Rychik, along with co-study leader Nahla Khalek, MD, of the Center for Fetal Diagnosis and Treatment (CFDT) at CHOP, and colleagues, recently published their findings online in the American Journal of Obstetrics and Gynecology. The research team, from CHOP and the Perelman School of Medicine at the University of Pennsylvania, reported a case series of eight fetuses with suspected intrapericardial teratoma seen at CHOP between 2009 and 2015.
Intrapericardial teratoma is an extremely rare, rapidly growing tumor that can be detected during the fetal period. Arising in the pericardium, the sac surrounding the heart, it is lethal if untreated. The current prenatal strategy is to drain pericardial fluid to buy time for the fetus to grow to a viable gestational age, followed by surgery to remove the teratoma shortly after delivery. However, rapid prenatal growth of the tumor, along with fluid around the heart, which inflicts dangerous pressure on the heart, lead to disruption of normal fetal circulation and fetal death.
Therefore, an ideal treatment is to perform surgery prenatally, before cardiac dysfunction occurs. The CHOP team is the first to perform this prenatal surgery resulting in a healthy live born neonate.

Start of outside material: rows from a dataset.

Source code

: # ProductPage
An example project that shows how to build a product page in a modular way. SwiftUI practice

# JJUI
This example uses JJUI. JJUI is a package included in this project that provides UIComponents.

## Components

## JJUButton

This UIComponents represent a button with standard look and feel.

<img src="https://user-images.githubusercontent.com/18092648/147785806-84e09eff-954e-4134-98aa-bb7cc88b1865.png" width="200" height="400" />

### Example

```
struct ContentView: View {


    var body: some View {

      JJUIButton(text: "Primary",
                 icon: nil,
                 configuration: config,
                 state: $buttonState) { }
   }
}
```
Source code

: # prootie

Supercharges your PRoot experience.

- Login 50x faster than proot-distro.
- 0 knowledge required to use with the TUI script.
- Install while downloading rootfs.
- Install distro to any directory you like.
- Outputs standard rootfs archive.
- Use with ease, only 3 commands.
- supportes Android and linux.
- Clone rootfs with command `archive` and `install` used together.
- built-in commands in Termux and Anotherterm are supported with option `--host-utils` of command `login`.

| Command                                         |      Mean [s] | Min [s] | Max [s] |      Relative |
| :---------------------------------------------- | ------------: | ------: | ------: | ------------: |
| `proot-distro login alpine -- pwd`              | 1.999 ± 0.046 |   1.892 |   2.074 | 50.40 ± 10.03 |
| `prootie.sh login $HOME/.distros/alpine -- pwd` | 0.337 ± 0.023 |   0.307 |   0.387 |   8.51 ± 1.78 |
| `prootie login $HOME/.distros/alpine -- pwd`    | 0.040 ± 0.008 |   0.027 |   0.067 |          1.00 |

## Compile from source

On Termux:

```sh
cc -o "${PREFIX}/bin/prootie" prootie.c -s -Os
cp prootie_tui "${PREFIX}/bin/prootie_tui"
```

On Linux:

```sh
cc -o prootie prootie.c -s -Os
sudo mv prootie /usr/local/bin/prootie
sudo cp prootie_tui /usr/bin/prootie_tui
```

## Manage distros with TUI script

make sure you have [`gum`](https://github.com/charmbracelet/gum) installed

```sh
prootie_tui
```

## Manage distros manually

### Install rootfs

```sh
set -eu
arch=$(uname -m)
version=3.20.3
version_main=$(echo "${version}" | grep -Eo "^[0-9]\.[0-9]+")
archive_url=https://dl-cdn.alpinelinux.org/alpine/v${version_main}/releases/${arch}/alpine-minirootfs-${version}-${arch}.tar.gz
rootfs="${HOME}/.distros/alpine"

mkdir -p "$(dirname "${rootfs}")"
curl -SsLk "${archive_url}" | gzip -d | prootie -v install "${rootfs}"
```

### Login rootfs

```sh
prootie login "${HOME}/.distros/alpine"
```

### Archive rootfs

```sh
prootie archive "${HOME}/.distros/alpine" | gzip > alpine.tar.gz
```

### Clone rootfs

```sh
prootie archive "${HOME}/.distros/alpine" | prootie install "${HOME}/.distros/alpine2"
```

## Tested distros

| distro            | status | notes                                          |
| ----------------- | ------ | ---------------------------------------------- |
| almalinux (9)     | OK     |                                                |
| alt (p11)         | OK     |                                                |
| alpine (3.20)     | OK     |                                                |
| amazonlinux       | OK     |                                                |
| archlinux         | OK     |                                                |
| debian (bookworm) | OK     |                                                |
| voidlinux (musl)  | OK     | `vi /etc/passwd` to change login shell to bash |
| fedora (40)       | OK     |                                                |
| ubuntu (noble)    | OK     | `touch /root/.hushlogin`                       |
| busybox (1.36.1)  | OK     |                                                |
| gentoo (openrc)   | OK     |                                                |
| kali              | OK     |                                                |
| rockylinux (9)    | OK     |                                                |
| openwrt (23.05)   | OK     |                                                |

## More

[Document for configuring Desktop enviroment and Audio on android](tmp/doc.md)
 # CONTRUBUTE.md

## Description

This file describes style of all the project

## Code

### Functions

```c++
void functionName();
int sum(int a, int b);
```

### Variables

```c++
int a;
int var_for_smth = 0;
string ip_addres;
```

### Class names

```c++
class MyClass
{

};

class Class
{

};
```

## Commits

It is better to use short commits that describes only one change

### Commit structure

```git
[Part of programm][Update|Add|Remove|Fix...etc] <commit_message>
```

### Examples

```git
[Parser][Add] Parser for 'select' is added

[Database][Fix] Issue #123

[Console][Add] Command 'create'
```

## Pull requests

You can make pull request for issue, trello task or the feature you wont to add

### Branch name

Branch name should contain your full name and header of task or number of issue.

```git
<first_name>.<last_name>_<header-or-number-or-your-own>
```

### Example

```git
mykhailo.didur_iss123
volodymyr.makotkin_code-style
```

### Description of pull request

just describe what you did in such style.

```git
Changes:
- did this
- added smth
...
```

The case series in the current study covers eight fetuses evaluated for suspected intrapericardial teratoma at CHOP, two of whom were found to have other types of heart-related tumors. Of the six cases with intrapericardial teratoma, two survived, both following surgery. One underwent open fetal surgery at 24 weeks gestation, while the other underwent successful EXIT (ex utero intrapartum treatment) procedure at 31 weeks gestation. In the EXIT procedure, surgeons partially deliver the baby through an incision made in the mother’s uterus and perform surgery while the baby remains connected to the placenta.
Of the four cases of intrapericardial teratoma who died, none underwent fetal surgery, in some cases because referral was late and the fetuses were too sick to benefit from intervention. “Managing this type of teratoma presenting before birth is a challenge, but we show that survival with good outcome may be possible in some patients,” said Rychik. “It was the ability to bring so many different disciplines to the table that made us confident enough to take the leap to offer in-utero surgery on a fetal heart as a viable option,” added Rychik.
“The current era offers technological advantages, such as improved prenatal imaging, improved cardiovascular surveillance through fetal echocardiography, and fetal surgery techniques,” said co-study leader Nahla Khalek, MD, a maternal-fetal medicine specialist in the CFDT. “A crucial factor is implementing treatment before fetal heart failure occurs. Our findings underscore the importance of promptly referring these cases to a multidisciplinary fetal therapy center during the optimal window of opportunity for both the fetus and mother.”
“Removing a tumor from a baby’s heart in-utero present significant risks for both the mother and the baby. Timing and coordination early in the illness is vitally important,” added co-author Holly L. Hedrick, MD, attending pediatric and fetal surgeon in the CFDT. CHOP’s fetal surgeons, who have performed more than 1,350 in utero surgeries, are highly experienced in reducing those risks; their work has helped make complex prenatal surgery an option for a growing number of fetuses diagnosed with birth defects.
“The pioneering fetal surgery to remove a tumor from a baby’s heart is an incredible breakthrough and an innovation in the care that can be provided to a family who receives this devastating diagnosis,” said co-author J. William Gaynor, MD, a pediatric cardiothoracic surgeon at CHOP. “We need to constantly ask new questions and take our work in new directions by bringing the top experts in their fields to counsel and provide state-of-the-art care to our mothers and babies.”